> [EXERCISE]
Here is a block of records. Copy every line in it that includes "nabla".

> [LISTED RECORDS]
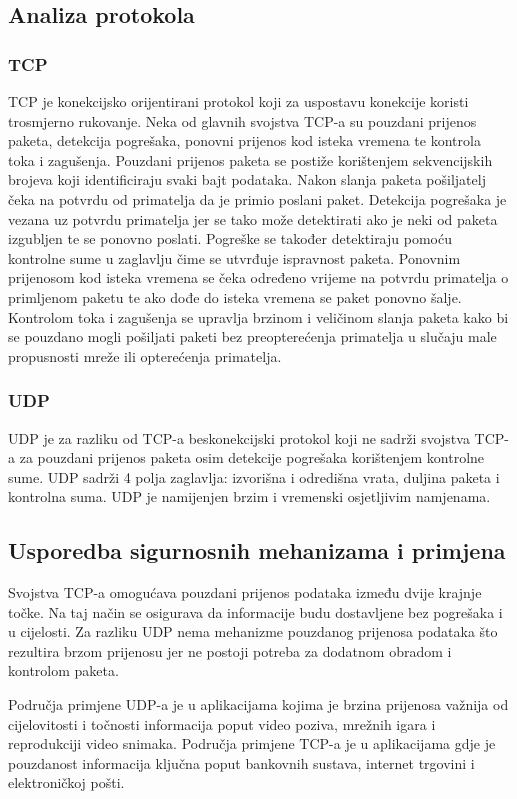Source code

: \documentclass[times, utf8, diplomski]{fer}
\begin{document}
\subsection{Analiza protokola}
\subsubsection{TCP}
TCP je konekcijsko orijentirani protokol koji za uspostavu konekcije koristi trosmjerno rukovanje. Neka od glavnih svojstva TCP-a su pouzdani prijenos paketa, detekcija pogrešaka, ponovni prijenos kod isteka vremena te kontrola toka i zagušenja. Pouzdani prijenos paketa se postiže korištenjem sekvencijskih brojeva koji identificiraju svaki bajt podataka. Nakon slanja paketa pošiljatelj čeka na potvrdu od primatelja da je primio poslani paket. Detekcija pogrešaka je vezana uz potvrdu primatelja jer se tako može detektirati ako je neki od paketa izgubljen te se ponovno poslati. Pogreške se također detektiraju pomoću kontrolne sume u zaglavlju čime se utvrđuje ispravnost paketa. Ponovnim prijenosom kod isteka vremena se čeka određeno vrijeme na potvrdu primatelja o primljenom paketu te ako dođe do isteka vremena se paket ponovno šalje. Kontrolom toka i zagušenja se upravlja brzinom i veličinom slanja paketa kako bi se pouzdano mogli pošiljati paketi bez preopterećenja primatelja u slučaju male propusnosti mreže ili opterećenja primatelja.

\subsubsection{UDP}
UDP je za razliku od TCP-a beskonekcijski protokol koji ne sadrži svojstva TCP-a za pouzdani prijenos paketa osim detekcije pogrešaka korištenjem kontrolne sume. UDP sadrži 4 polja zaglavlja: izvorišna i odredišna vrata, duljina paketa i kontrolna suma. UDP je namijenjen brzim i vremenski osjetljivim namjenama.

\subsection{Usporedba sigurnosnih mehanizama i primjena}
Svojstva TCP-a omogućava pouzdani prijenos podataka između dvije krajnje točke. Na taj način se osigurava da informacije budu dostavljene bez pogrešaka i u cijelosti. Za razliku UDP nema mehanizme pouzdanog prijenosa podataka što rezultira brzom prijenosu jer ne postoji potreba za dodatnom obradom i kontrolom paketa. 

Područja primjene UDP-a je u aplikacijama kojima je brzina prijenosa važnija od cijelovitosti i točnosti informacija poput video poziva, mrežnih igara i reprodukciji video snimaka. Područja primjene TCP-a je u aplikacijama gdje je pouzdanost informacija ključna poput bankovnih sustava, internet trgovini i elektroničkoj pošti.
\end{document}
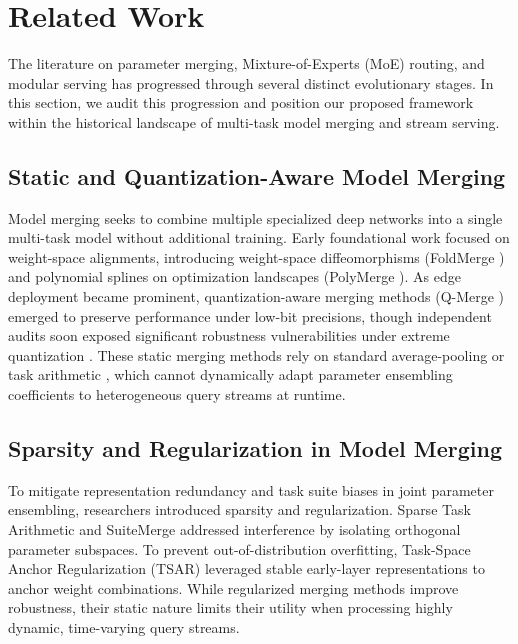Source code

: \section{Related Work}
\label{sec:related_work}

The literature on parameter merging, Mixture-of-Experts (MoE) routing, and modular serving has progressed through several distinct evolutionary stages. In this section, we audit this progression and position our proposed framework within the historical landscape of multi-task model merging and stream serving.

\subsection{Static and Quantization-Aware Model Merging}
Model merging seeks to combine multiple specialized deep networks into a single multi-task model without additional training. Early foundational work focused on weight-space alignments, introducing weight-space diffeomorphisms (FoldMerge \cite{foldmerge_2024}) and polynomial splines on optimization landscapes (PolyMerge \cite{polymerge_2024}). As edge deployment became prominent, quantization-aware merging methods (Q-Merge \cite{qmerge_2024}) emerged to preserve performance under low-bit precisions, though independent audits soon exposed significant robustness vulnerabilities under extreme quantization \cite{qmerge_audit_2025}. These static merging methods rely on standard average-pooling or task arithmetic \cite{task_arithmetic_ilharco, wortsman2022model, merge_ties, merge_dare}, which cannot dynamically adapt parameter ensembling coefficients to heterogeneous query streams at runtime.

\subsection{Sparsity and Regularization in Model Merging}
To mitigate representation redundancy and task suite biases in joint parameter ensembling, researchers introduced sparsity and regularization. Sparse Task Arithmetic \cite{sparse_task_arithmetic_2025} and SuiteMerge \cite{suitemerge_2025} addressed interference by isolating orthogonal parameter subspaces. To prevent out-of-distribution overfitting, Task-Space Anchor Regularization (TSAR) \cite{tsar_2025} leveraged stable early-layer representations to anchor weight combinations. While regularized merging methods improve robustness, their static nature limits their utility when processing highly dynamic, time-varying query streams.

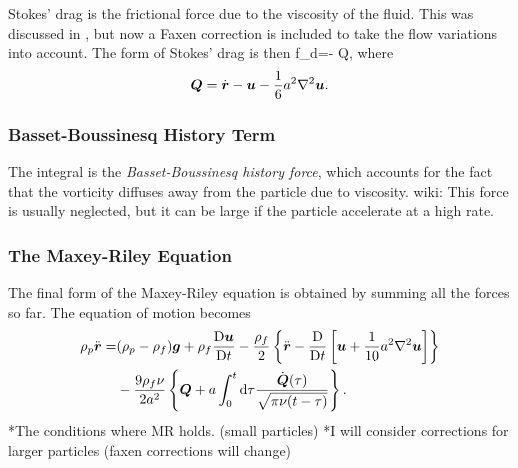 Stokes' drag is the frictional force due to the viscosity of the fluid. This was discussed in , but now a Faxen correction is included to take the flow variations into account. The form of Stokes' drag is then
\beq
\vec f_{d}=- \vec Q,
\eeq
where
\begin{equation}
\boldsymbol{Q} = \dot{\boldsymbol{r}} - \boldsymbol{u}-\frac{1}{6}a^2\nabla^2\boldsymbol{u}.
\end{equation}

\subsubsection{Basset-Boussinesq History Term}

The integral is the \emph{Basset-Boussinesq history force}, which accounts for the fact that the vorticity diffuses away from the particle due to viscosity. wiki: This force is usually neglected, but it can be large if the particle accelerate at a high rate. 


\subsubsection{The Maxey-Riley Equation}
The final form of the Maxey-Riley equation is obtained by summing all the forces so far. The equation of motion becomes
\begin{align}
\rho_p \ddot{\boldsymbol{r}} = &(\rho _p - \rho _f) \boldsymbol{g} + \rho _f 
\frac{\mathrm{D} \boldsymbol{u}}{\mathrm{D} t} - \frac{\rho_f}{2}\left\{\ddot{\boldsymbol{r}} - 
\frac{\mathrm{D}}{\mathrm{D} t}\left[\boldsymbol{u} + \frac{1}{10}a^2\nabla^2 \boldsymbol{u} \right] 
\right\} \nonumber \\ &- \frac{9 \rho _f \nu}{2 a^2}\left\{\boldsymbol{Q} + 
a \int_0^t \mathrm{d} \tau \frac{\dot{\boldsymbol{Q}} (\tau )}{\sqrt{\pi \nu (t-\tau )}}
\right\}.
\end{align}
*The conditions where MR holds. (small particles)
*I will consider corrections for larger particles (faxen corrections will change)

> [EXERCISE RESULT]
\boldsymbol{Q} = \dot{\boldsymbol{r}} - \boldsymbol{u}-\frac{1}{6}a^2\nabla^2\boldsymbol{u}.
\frac{\mathrm{D}}{\mathrm{D} t}\left[\boldsymbol{u} + \frac{1}{10}a^2\nabla^2 \boldsymbol{u} \right] 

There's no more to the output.